Patient-centric care: What’s important to the Patient?
The Institute of Medicine defines Patient-centric care as “Providing care that is respectful of and responsive to individual patient preferences, needs, and values and ensuring that patient values guide all clinical decisions.”
The healthcare world today is moving towards Patient-centric care. What exactly does this mean and why is this important?
If you asked any dialysis patient what is important to him or her when it comes to the outcomes of the dialysis treatment, what do you think they would say?
While healthcare researchers, clinicians and dialysis providers measure outcomes in terms of mortality, % in target Hemoglobin range, adherence to thrice weekly dialysis regimen, strikingly, all this is hardly important to the patient!
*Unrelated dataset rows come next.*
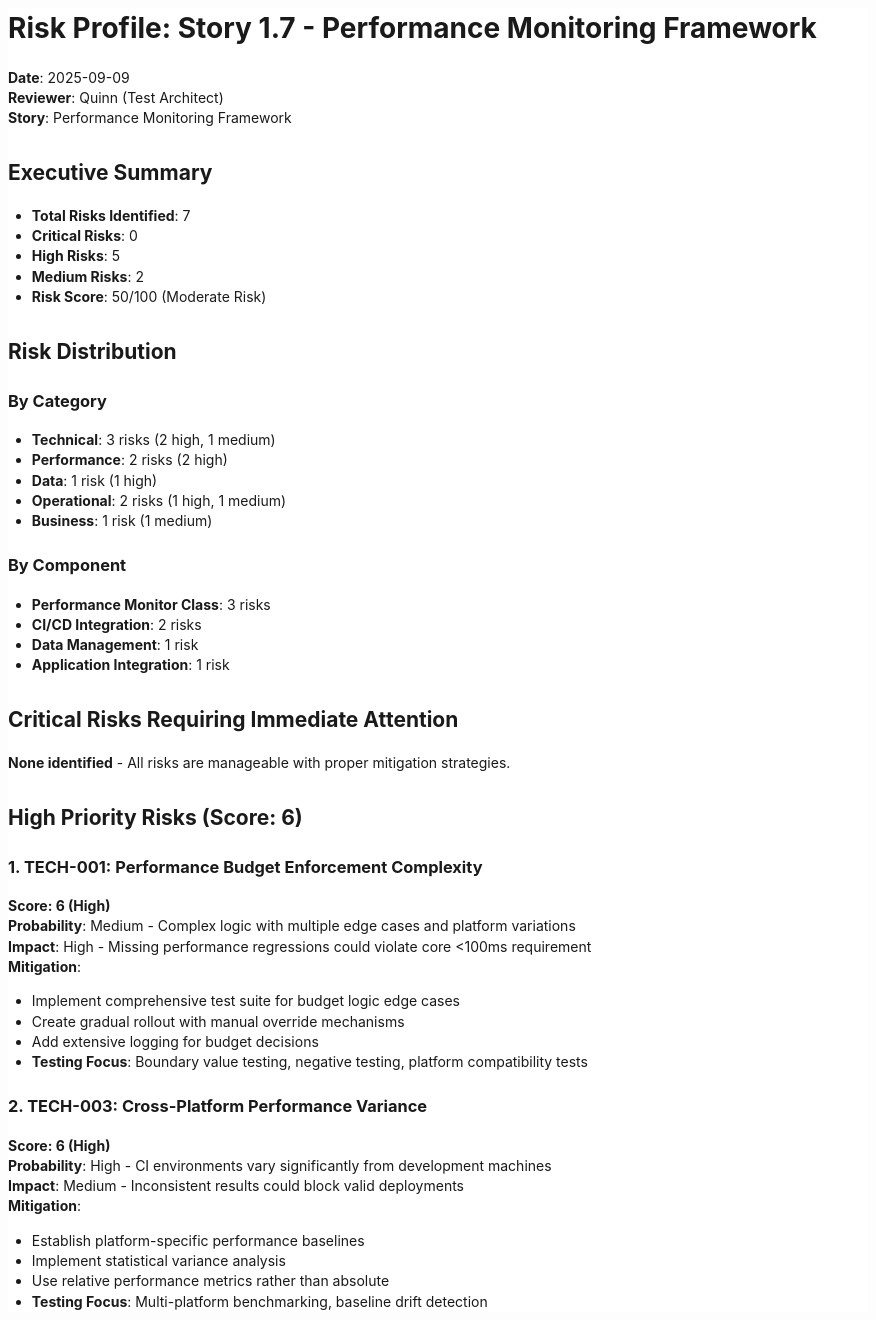 # Risk Profile: Story 1.7 - Performance Monitoring Framework

**Date**: 2025-09-09  
**Reviewer**: Quinn (Test Architect)  
**Story**: Performance Monitoring Framework

## Executive Summary

- **Total Risks Identified**: 7
- **Critical Risks**: 0
- **High Risks**: 5
- **Medium Risks**: 2
- **Risk Score**: 50/100 (Moderate Risk)

## Risk Distribution

### By Category
- **Technical**: 3 risks (2 high, 1 medium)
- **Performance**: 2 risks (2 high)
- **Data**: 1 risk (1 high)
- **Operational**: 2 risks (1 high, 1 medium)
- **Business**: 1 risk (1 medium)

### By Component
- **Performance Monitor Class**: 3 risks
- **CI/CD Integration**: 2 risks
- **Data Management**: 1 risk
- **Application Integration**: 1 risk

## Critical Risks Requiring Immediate Attention

**None identified** - All risks are manageable with proper mitigation strategies.

## High Priority Risks (Score: 6)

### 1. TECH-001: Performance Budget Enforcement Complexity
**Score: 6 (High)**  
**Probability**: Medium - Complex logic with multiple edge cases and platform variations  
**Impact**: High - Missing performance regressions could violate core <100ms requirement  
**Mitigation**:
- Implement comprehensive test suite for budget logic edge cases
- Create gradual rollout with manual override mechanisms
- Add extensive logging for budget decisions
- **Testing Focus**: Boundary value testing, negative testing, platform compatibility tests

### 2. TECH-003: Cross-Platform Performance Variance
**Score: 6 (High)**  
**Probability**: High - CI environments vary significantly from development machines  
**Impact**: Medium - Inconsistent results could block valid deployments  
**Mitigation**:
- Establish platform-specific performance baselines
- Implement statistical variance analysis
- Use relative performance metrics rather than absolute
- **Testing Focus**: Multi-platform benchmarking, baseline drift detection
For the patient, things that are important coulee be on the lines of:
Amount of pain and discomfort
Ability to be gainfully employed
Ability to travel
Diet and fluid restrictions
How can I have less dialysis?
Will I be able to see my kids grow up?
Also, every single dialysis patient would have different priorities. While some may wish to see their daughter get married, others might want to live a comfortable life, even if short. While some may not mind undergoing more dialysis if it enables them to have fewer diet and fluid restrictions, others may want to undergo the least possible number dialysis of dialysis sessions and would not mind very stringent diet and fluid control.
What is important is for the doctor to ask the patient, “What goals do you have from this treatment?” The doctor must give the options and explain the pros and cons of each option and then help the patient choose a treatment modality that will do the most to help achieve the goals the patient has set.
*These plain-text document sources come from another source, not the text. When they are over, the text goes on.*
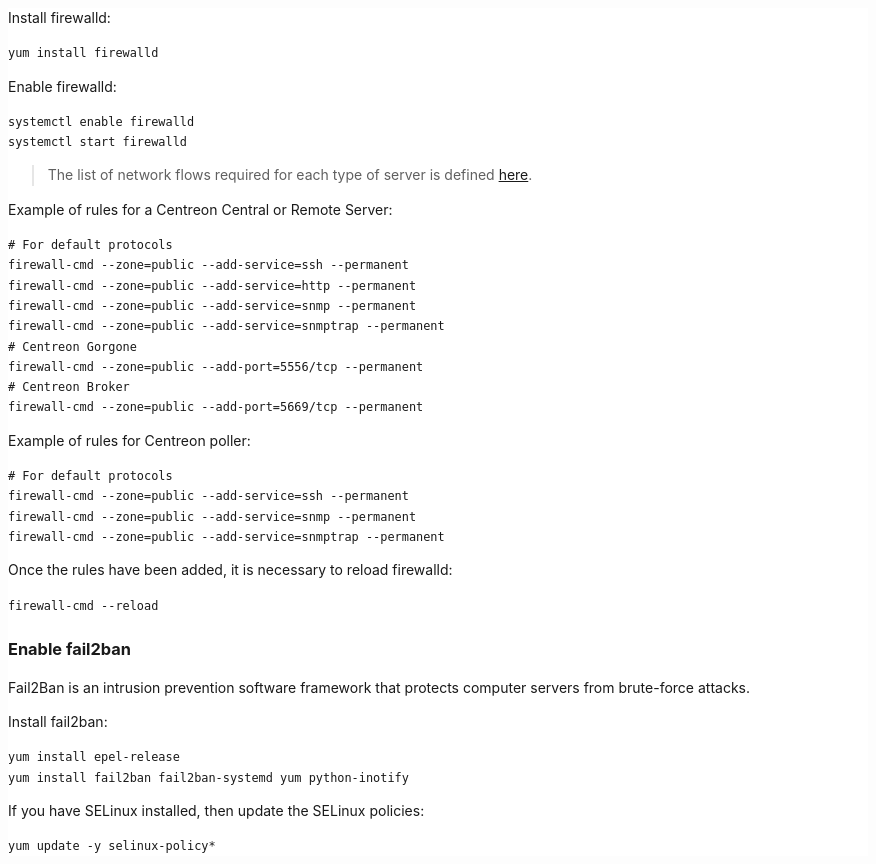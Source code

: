Install firewalld:
```shell
yum install firewalld
```

Enable firewalld:
```shell
systemctl enable firewalld
systemctl start firewalld
```

> The list of network flows required for each type of server is defined
> [here](../installation/architectures.html#tables-of-platform-flows).



Example of rules for a Centreon Central or Remote Server:
```shell
# For default protocols
firewall-cmd --zone=public --add-service=ssh --permanent
firewall-cmd --zone=public --add-service=http --permanent
firewall-cmd --zone=public --add-service=snmp --permanent
firewall-cmd --zone=public --add-service=snmptrap --permanent
# Centreon Gorgone
firewall-cmd --zone=public --add-port=5556/tcp --permanent
# Centreon Broker
firewall-cmd --zone=public --add-port=5669/tcp --permanent
```

Example of rules for Centreon poller:
```shell
# For default protocols
firewall-cmd --zone=public --add-service=ssh --permanent
firewall-cmd --zone=public --add-service=snmp --permanent
firewall-cmd --zone=public --add-service=snmptrap --permanent
```


Once the rules have been added, it is necessary to reload firewalld:
```shell
firewall-cmd --reload
```

### Enable fail2ban

Fail2Ban is an intrusion prevention software framework that protects computer servers from brute-force attacks.

Install fail2ban:
```shell
yum install epel-release
yum install fail2ban fail2ban-systemd yum python-inotify
```

If you have SELinux installed, then update the SELinux policies:
```shell
yum update -y selinux-policy*
```
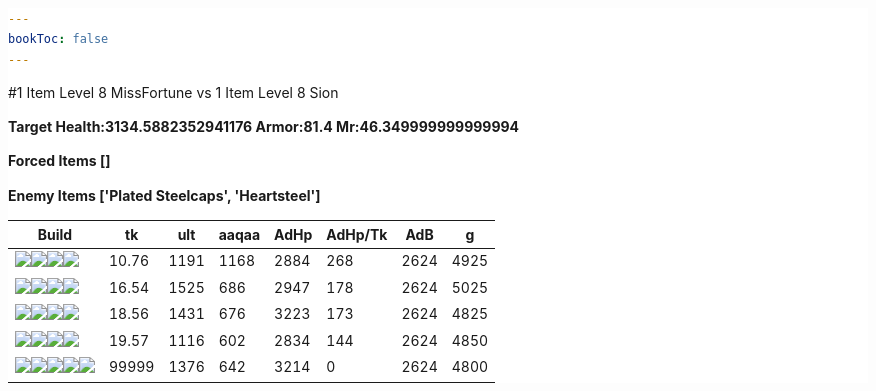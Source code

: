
 ```yaml
---
bookToc: false
---
```


#1 Item Level 8 MissFortune vs 1 Item Level 8 Sion

**Target Health:3134.5882352941176 Armor:81.4 Mr:46.349999999999994**


**Forced Items []**


**Enemy Items ['Plated Steelcaps', 'Heartsteel']**




Build | tk | ult | aaqaa | AdHp | AdHp/Tk | AdB | g
-|-|-|-|-|-|-|-
![](/item/3153.png)![](/item/1001.png)![](/item/1055.png)![](/item/1037.png)|10.76|1191|1168|2884|268|2624|4925
![](/item/3074.png)![](/item/1001.png)![](/item/1055.png)![](/item/1037.png)|16.54|1525|686|2947|178|2624|5025
![](/item/3072.png)![](/item/1001.png)![](/item/1055.png)![](/item/1037.png)|18.56|1431|676|3223|173|2624|4825
![](/item/3091.png)![](/item/1001.png)![](/item/1053.png)![](/item/1055.png)|19.57|1116|602|2834|144|2624|4850
![](/item/3156.png)![](/item/1001.png)![](/item/1053.png)![](/item/1055.png)![](/item/1036.png)|99999|1376|642|3214|0|2624|4800















































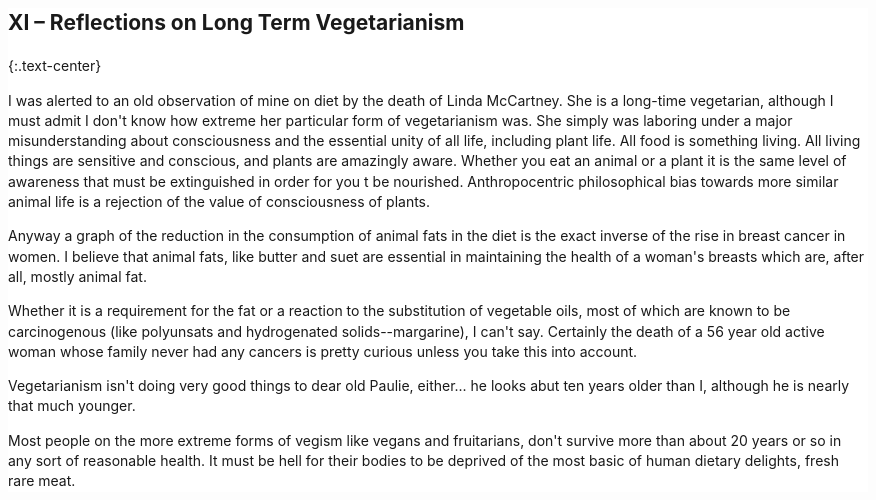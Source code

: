 ## XI – Reflections on Long Term Vegetarianism
{:.text-center}

I was alerted to an old observation of mine on diet by the death of Linda McCartney. She is a long-time vegetarian, although I must admit I don't know how extreme her particular form of vegetarianism was. She simply was laboring under a major misunderstanding about consciousness and the essential unity of all life, including plant life. All food is something living. All living things are sensitive and conscious, and plants are amazingly aware. Whether you eat an animal or a plant it is the same level of awareness that must be extinguished in order for you t be nourished. Anthropocentric philosophical bias towards more similar animal life is a rejection of the value of consciousness of plants.

Anyway a graph of the reduction in the consumption of animal fats in the diet is the exact inverse of the rise in breast cancer in women. I believe that animal fats, like butter and suet are essential in maintaining the health of a woman's breasts which are, after all, mostly animal fat.

Whether it is a requirement for the fat or a reaction to the substitution of vegetable oils, most of which are known to be carcinogenous (like polyunsats and hydrogenated solids--margarine), I can't say. Certainly the death of a 56 year old active woman whose family never had any cancers is pretty curious unless you take this into account.

Vegetarianism isn't doing very good things to dear old Paulie, either... he looks abut ten years older than I, although he is nearly that much younger.

Most people on the more extreme forms of vegism like vegans and fruitarians, don't survive more than about 20 years or so in any sort of reasonable health. It must be hell for their bodies to be deprived of the most basic of human dietary delights, fresh rare meat.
There is no one-size-fits-all in the Kidney Disease World. While some patients love Peritoneal Dialysis, there are patients who hate it completely.
Recently an initiative called SONG (Standardised Outcomes in Nephrology) was launched to identify the outcomes that are important to the various stakeholders. Patients were also invited to be a part of that initiative. The initial results of this study have started becoming available:
“Although trials in hemodialysis have typically focused on outcomes such as death, adverse events, and biological markers, patients tend to prioritize outcomes that are more relevant to their daily living and well-being. Researchers need to consider interventions that are likely to improve these outcomes and measure and report patient-relevant outcomes in trials, and clinicians may become more patient-orientated by using these outcomes in their clinical encounters.”
Aspects like fatigue/energy, ability to work, ability to sleep, ability to travel, dialysis-free time were among the top ten outcomes that were important to the patients. Not a word about mortality, anemia, MBD!
At the end of the day, medicine is all about treating the patient. Two pieces of the same machinery would have exactly the same characteristics. A human being is much, much more complex than a machine! Shakespeare had said,
“What a piece of work is a man! How noble in reason, how infinite in faculty! In form and moving how express and admirable! In action how like an angel, in apprehension how like a god! The beauty of the world. The paragon of animals.”
Caregivers like providers and doctors must remember this simple fact when they’re treating their patients.